De acordo com a legislação eleitoral, ocupantes de cargos como ministros de Estado, governadores e prefeitos que pretendem se eleger para outros cargos precisam se afastar até seis meses antes da data das eleições. Como o primeiro turno será realizado em 4 de outubro, o prazo máximo vence no próximo dia 4 de abril. A exigência, segundo o Tribunal Superior Eleitoral (TSE), serve para impedir abusos de poder econômico ou político e assegurar paridade entre os candidatos.
A regra também se aplica a magistrados, secretários estaduais, membros do Tribunal de Contas da União (TCU), dos Estados (TCEs) e do Distrito Federal (TCDF), além de dirigentes de empresas e entidades públicas. Quem não cumprir o afastamento pode ser considerado inelegível pela Lei da Inelegibilidade. O TSE disponibiliza em seu site um serviço para verificar os prazos específicos de acordo com a função ocupada e o cargo pretendido.
As mudanças desta terça ocorreram horas após uma reunião ministerial em que Lula se despediu dos ministros que deixam o governo. O presidente confirmou que, dos 37 ministros, pelo menos 18 sairão para disputar cargos em outubro. Na maioria dos casos, as vagas serão ocupadas pelos respectivos secretários-executivos, que são os cargos imediatamente inferiores na hierarquia das pastas.
Entre as mudanças já oficializadas estão a saída de Carlos Fávaro do Ministério da Agricultura, que tentará a reeleição para senador pelo Mato Grosso, substituído por André de Paula, até então ministro da Pesca e Aquicultura.

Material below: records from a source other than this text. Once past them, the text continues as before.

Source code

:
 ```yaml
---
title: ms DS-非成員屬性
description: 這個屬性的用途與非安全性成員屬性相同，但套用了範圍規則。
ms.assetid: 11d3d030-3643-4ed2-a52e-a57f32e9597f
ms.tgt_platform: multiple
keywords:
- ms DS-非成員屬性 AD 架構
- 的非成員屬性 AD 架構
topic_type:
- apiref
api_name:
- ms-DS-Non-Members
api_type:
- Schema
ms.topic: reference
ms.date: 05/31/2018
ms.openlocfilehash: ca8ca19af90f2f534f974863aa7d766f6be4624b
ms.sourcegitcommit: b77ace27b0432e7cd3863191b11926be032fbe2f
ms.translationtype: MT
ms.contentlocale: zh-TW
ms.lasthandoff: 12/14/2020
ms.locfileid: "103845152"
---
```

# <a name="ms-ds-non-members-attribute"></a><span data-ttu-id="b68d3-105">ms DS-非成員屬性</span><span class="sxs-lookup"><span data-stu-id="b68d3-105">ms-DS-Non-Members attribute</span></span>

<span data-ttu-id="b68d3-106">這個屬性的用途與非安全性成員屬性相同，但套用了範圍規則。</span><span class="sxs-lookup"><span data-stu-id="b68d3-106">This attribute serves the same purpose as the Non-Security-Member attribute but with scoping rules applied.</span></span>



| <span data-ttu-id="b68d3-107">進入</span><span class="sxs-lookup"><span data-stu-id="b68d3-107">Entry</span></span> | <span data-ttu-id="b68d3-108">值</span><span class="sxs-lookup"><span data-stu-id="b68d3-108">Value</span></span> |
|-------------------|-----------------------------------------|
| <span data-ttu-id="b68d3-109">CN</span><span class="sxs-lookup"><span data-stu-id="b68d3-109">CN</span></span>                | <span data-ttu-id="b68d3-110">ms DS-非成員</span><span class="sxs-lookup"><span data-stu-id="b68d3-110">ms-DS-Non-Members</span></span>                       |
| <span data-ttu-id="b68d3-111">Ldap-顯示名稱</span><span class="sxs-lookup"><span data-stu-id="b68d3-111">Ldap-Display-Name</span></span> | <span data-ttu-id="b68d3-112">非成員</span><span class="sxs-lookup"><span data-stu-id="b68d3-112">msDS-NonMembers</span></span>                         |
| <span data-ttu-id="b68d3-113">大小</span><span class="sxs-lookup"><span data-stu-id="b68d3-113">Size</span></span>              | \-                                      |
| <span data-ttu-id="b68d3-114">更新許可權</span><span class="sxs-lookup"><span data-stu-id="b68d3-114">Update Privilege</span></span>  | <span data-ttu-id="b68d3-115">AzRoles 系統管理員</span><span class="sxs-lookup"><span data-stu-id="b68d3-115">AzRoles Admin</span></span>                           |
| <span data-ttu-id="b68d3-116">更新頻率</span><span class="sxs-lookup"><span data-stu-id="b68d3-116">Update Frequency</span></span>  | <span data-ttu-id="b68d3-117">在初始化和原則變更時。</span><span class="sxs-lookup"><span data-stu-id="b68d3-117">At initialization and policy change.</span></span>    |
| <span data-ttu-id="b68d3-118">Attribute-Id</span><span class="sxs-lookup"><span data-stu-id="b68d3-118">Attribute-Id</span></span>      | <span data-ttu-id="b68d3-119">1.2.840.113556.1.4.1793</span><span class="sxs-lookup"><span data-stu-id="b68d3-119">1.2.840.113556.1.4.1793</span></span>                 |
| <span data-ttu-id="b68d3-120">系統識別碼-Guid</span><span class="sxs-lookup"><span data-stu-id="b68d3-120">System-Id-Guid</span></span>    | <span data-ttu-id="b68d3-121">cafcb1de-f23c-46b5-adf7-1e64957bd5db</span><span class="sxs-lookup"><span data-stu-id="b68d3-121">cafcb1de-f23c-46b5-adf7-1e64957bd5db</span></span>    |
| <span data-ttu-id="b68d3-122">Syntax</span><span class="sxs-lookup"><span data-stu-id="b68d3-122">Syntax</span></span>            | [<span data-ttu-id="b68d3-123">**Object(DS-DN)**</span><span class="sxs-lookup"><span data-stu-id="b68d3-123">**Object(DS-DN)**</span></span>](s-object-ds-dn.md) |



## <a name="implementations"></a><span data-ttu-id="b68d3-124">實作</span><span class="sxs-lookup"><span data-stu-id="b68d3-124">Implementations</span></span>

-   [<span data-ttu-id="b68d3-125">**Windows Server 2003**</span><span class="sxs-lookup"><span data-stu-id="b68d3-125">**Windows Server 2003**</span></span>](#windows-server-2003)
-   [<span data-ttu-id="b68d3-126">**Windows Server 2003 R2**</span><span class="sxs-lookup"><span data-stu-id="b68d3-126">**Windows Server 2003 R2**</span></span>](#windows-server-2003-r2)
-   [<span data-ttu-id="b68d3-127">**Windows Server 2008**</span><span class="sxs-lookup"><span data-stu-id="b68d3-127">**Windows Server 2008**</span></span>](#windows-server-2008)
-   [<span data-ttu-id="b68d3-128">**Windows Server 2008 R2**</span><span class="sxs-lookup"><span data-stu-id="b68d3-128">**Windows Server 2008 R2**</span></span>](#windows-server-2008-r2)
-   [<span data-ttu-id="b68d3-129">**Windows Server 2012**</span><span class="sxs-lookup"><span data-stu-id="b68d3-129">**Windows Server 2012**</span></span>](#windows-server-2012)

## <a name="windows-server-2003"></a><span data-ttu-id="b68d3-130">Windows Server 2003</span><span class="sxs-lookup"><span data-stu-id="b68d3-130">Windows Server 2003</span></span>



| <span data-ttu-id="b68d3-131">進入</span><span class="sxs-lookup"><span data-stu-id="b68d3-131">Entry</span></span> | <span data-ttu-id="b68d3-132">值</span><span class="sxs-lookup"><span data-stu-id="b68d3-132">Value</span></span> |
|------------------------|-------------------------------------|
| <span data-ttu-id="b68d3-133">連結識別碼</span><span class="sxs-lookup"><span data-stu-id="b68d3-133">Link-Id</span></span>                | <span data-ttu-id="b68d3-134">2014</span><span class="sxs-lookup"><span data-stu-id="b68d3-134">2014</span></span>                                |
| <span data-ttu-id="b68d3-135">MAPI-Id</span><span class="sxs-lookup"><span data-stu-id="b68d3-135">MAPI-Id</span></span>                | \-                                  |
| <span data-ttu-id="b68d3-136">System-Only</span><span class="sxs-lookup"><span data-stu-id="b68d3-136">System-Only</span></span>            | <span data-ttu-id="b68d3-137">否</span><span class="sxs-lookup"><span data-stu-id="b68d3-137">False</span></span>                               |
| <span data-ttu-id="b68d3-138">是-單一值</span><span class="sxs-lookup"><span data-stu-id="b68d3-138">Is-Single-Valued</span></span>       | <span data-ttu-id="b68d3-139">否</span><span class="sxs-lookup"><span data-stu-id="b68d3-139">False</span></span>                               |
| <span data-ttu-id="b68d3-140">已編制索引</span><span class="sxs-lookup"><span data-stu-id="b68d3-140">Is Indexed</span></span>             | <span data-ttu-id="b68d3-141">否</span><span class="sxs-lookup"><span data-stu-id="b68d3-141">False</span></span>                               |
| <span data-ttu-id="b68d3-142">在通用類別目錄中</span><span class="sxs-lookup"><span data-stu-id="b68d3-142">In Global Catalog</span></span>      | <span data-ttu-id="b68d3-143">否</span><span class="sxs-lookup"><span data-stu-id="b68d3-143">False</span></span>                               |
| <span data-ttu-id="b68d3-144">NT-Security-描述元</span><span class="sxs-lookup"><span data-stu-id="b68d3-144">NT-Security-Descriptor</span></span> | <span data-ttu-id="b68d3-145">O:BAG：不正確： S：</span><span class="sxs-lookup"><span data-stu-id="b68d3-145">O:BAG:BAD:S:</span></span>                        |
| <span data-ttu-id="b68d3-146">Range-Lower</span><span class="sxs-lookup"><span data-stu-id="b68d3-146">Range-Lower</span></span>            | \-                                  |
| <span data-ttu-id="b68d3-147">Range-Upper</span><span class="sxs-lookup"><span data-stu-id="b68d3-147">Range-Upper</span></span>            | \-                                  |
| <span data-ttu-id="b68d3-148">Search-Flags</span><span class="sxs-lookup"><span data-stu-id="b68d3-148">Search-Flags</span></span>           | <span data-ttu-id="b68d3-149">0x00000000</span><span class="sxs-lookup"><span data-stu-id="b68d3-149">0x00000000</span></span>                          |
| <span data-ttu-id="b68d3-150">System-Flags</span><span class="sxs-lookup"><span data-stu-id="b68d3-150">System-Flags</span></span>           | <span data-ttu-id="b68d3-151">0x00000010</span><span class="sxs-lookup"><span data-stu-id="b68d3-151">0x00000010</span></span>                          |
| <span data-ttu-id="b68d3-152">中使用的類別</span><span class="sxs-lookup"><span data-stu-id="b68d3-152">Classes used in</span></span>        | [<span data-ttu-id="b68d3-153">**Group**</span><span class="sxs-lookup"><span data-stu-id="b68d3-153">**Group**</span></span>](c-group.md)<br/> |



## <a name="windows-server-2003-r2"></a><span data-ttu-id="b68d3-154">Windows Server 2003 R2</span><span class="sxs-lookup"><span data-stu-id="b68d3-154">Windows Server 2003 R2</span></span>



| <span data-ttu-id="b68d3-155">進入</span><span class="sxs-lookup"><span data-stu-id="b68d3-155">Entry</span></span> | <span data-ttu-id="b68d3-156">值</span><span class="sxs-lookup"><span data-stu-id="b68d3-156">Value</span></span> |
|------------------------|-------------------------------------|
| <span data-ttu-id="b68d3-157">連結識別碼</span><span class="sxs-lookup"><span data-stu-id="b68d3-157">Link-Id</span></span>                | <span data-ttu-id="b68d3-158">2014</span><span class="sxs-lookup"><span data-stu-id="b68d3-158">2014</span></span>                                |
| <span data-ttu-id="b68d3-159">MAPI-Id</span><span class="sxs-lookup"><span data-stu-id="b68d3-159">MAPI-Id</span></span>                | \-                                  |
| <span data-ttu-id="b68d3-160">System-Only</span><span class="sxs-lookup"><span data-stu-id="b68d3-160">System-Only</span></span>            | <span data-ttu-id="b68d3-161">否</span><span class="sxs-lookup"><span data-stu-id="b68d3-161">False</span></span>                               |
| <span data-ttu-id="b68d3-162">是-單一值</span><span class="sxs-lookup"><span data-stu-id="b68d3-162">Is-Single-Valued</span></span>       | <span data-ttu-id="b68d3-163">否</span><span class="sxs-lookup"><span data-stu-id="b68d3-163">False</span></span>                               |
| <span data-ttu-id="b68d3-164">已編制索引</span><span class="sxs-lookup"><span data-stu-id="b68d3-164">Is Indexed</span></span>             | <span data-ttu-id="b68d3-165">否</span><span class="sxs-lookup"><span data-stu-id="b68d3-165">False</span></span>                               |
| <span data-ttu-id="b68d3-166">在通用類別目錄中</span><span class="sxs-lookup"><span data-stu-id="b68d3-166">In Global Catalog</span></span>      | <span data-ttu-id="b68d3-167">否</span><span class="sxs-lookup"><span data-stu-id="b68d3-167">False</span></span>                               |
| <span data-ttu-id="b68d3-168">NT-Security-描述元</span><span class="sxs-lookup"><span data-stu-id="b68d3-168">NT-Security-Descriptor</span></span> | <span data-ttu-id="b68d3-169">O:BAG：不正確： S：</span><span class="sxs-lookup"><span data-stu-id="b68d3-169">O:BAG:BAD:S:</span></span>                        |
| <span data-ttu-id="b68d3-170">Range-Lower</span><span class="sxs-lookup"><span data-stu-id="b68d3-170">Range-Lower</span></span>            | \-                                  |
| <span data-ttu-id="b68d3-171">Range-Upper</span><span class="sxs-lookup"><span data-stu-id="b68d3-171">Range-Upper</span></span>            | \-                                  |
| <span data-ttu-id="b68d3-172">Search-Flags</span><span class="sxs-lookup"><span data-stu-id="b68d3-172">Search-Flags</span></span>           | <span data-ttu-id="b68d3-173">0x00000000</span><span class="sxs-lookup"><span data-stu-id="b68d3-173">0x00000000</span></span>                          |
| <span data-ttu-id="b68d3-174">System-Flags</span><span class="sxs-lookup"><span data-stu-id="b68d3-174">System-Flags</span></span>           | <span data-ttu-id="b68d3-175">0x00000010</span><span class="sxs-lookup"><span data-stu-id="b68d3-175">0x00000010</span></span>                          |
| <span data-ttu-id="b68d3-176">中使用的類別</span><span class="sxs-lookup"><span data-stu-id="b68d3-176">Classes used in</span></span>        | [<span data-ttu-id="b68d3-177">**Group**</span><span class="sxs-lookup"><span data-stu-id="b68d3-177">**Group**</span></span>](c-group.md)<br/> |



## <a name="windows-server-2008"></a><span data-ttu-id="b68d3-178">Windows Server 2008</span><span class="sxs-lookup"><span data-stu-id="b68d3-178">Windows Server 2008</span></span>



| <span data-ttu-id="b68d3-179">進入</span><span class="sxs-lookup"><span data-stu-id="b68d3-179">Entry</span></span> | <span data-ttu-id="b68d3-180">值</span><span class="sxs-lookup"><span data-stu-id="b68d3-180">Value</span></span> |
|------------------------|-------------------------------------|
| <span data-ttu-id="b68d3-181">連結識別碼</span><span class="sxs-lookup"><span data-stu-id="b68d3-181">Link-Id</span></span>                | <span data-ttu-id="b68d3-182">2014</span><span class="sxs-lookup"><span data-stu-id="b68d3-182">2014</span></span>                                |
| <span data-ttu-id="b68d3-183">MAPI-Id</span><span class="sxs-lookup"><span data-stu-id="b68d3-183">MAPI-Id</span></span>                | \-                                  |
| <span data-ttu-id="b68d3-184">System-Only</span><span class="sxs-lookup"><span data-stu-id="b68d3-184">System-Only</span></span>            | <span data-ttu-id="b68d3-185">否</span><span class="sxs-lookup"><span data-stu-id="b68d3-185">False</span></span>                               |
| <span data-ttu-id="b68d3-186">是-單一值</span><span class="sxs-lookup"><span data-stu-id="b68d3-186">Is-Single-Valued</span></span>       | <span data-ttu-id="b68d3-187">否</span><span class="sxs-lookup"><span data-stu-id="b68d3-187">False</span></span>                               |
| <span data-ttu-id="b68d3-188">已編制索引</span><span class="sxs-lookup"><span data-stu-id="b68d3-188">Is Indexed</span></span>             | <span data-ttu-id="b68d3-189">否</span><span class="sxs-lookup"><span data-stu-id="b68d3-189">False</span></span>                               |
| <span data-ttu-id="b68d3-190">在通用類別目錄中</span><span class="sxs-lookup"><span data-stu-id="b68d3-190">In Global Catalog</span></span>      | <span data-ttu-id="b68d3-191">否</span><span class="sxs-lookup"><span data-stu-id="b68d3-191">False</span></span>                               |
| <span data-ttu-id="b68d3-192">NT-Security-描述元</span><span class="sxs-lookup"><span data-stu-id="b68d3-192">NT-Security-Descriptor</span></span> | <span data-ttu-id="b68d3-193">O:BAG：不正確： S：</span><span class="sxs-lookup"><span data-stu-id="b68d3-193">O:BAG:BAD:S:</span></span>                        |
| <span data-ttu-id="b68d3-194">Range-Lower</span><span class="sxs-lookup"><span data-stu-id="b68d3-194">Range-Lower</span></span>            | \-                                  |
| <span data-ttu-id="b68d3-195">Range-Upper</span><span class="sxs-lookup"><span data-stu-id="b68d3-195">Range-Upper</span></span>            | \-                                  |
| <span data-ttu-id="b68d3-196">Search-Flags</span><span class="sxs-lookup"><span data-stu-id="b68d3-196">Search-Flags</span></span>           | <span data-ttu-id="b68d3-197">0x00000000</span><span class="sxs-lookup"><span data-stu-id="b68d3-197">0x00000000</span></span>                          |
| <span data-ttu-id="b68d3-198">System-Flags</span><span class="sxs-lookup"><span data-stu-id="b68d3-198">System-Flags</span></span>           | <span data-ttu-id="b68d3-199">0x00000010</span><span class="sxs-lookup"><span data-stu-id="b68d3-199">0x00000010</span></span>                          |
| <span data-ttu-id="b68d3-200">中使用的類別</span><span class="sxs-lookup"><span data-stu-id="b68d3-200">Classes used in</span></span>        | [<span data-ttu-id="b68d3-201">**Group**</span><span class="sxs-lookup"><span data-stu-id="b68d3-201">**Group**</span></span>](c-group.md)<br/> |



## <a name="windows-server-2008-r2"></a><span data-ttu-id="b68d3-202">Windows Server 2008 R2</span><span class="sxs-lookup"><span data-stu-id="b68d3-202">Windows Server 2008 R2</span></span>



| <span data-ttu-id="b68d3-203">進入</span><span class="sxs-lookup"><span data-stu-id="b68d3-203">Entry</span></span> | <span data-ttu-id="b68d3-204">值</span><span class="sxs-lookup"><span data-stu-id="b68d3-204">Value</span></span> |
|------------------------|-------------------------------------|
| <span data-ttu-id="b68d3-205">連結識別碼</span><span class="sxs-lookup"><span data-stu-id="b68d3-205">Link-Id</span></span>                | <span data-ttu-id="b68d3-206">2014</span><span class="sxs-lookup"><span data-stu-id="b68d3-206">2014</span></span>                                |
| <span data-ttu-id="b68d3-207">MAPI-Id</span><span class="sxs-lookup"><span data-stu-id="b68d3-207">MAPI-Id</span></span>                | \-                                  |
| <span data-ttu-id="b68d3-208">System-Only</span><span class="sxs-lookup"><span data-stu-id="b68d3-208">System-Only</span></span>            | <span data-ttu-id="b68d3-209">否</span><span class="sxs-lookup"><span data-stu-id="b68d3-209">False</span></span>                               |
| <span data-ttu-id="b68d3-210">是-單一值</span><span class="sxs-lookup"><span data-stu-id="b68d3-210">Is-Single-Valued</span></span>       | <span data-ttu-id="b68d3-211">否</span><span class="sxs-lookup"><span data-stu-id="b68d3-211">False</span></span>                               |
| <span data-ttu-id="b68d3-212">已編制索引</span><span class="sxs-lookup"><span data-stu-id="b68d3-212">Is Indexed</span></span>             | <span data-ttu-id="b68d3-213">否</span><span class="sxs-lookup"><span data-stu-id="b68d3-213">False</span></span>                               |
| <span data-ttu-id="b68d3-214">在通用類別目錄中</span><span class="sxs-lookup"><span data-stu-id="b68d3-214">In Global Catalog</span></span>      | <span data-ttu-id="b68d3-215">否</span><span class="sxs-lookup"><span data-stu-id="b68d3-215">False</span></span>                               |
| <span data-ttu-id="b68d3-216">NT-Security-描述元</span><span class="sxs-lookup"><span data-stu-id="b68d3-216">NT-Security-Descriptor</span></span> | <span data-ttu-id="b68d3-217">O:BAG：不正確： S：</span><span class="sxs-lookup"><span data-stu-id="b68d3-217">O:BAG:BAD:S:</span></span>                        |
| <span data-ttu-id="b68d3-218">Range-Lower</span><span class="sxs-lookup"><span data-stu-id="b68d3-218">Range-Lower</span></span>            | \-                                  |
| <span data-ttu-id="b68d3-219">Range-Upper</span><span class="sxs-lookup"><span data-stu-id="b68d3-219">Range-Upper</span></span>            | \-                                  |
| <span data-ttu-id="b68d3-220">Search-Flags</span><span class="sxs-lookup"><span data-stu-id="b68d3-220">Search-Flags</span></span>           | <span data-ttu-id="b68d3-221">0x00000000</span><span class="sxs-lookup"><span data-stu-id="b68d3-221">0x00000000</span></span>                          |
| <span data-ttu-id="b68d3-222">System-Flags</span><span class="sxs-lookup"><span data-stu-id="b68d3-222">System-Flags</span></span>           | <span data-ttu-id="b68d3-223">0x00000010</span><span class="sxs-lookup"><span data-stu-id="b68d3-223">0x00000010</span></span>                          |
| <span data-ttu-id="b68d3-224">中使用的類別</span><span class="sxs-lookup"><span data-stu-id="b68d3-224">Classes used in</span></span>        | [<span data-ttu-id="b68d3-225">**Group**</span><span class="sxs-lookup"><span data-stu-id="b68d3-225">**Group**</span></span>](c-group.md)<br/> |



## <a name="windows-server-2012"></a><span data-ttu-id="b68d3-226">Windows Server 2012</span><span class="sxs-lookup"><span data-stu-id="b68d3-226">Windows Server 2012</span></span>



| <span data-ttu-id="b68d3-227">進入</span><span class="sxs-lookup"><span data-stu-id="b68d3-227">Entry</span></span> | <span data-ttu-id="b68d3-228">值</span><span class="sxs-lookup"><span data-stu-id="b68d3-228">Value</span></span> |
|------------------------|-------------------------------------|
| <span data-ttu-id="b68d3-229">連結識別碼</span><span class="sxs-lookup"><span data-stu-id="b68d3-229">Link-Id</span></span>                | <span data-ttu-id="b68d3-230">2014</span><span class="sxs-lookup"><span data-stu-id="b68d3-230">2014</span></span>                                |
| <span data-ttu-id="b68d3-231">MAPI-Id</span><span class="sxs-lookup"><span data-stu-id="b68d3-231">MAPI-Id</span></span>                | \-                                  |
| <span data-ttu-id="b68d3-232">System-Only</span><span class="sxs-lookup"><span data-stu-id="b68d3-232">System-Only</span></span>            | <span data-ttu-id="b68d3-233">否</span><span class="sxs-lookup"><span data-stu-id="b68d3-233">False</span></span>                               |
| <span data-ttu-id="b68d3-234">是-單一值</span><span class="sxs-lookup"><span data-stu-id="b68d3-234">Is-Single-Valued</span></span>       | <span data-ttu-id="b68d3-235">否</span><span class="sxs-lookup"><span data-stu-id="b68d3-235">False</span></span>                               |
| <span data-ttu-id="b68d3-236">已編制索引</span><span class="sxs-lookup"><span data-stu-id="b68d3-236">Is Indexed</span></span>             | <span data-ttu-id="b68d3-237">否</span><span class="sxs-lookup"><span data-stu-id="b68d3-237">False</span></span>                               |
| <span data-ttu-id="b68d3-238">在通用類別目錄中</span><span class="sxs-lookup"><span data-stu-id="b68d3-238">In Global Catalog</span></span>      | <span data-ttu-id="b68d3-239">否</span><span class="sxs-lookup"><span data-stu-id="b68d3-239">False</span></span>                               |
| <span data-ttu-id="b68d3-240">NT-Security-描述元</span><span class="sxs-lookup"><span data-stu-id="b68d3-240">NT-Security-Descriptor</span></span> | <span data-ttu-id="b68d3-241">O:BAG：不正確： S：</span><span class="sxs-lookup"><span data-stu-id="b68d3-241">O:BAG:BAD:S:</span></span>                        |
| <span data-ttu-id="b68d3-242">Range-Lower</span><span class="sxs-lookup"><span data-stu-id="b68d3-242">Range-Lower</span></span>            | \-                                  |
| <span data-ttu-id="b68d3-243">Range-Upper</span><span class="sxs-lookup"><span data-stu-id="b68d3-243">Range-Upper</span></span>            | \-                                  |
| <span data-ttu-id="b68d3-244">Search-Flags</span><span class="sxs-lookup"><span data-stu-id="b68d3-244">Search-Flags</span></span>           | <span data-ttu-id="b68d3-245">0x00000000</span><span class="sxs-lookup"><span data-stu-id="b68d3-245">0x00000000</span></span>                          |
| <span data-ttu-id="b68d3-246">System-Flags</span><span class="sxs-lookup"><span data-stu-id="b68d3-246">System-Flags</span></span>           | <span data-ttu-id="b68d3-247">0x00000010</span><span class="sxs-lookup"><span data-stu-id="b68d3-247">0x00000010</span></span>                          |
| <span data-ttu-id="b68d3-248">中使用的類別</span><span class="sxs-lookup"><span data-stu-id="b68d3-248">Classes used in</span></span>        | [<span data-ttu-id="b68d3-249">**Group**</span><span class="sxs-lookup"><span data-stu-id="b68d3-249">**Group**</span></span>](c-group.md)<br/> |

No lugar de André de Paula, assume a secretária-executiva Rivetla Edipo Cruz. Outras exonerações e nomeações publicadas no DOU incluem os ministérios do Planejamento, Desenvolvimento Agrário, Direitos Humanos, Esporte, Povos Indígenas e Portos e Aeroportos.
Algumas mudanças já haviam ocorrido anteriormente, como a saída de Fernando Haddad do Ministério da Fazenda em 20 de março, substituído pelo então secretário-executivo Dario Durigan. Haddad disputará o governo de São Paulo. Outras ainda estão por vir, como a saída de Rui Costa da Casa Civil na próxima quinta-feira (2), quando assumirá a secretária-executiva Miriam Belchior. Costa concorrerá ao Senado pela Bahia.
Em pastas como o Ministério do Desenvolvimento, Indústria e Comércio (MDIC) e a Secretaria de Relações Institucionais (SRI), os substitutos ainda não foram confirmados. No MDIC, o vice-presidente Geraldo Alckmin deixará o cargo para concorrer à reeleição na chapa de Lula, enquanto na SRI, Gleisi Hoffmann sairá para disputar o Senado pelo Paraná.
O processo de desincompatibilização segue em ritmo acelerado até o dia 4 de abril, quando todos os ministros candidatos devem ter deixado seus cargos para evitar riscos de inelegibilidade. As mudanças no primeiro escalão do governo federal devem continuar sendo publicadas no DOU nos próximos dias, reconfigurando a Esplanada dos Ministérios às vésperas do período eleitoral.